[Stored data entries]
******************************
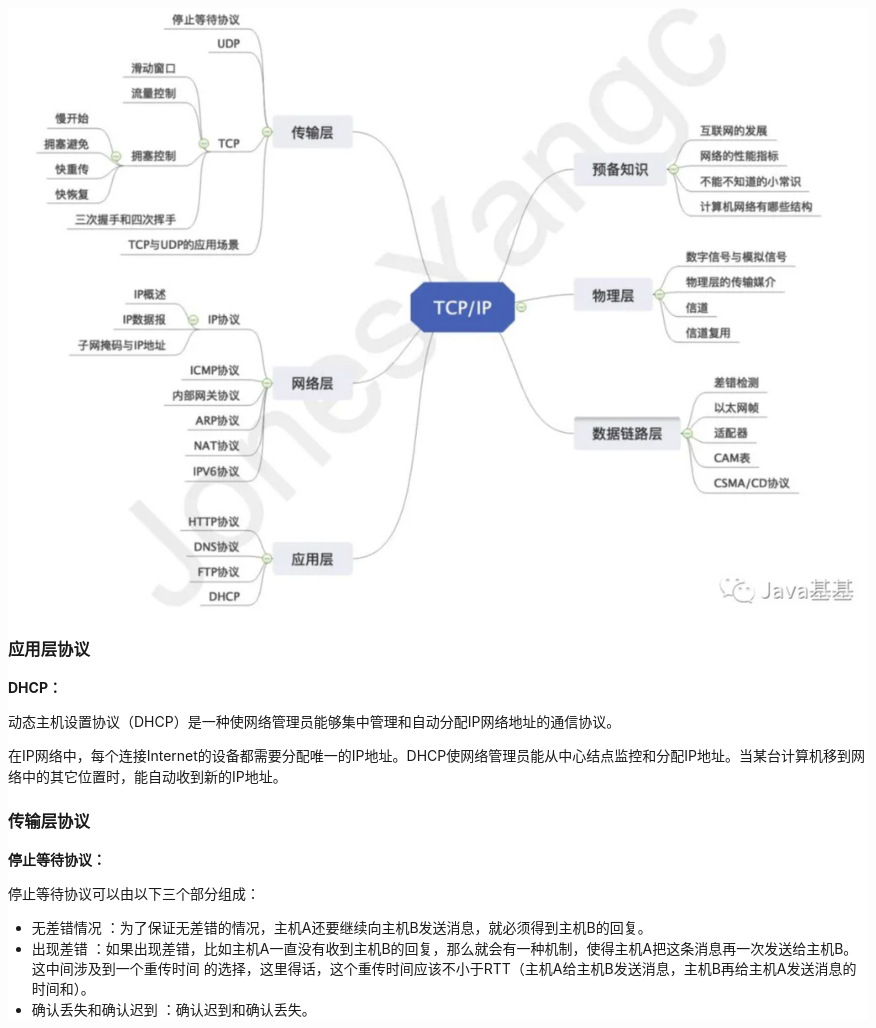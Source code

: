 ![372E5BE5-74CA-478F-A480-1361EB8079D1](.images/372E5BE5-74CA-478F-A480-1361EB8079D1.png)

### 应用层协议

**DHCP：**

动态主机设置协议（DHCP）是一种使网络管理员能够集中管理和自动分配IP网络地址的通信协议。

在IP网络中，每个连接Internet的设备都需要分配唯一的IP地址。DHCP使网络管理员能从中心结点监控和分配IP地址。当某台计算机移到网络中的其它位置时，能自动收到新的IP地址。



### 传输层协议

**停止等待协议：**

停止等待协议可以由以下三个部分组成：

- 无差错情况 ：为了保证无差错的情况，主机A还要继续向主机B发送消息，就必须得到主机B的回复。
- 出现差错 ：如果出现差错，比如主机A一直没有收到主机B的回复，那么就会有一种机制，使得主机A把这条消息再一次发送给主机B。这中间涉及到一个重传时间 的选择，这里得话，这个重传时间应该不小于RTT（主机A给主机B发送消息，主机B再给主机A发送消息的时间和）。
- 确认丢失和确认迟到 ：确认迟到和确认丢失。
******************************
Work to complete —
The output is the lines from the start of the data above through the line containing "停止等待协议可以由以下三个部分组成：", unchanged, with any picture left out.

Result of the exercise —
Source code

: ![372E5BE5-74CA-478F-A480-1361EB8079D1](.images/372E5BE5-74CA-478F-A480-1361EB8079D1.png)

### 应用层协议

**DHCP：**

动态主机设置协议（DHCP）是一种使网络管理员能够集中管理和自动分配IP网络地址的通信协议。

在IP网络中，每个连接Internet的设备都需要分配唯一的IP地址。DHCP使网络管理员能从中心结点监控和分配IP地址。当某台计算机移到网络中的其它位置时，能自动收到新的IP地址。



### 传输层协议

**停止等待协议：**

停止等待协议可以由以下三个部分组成：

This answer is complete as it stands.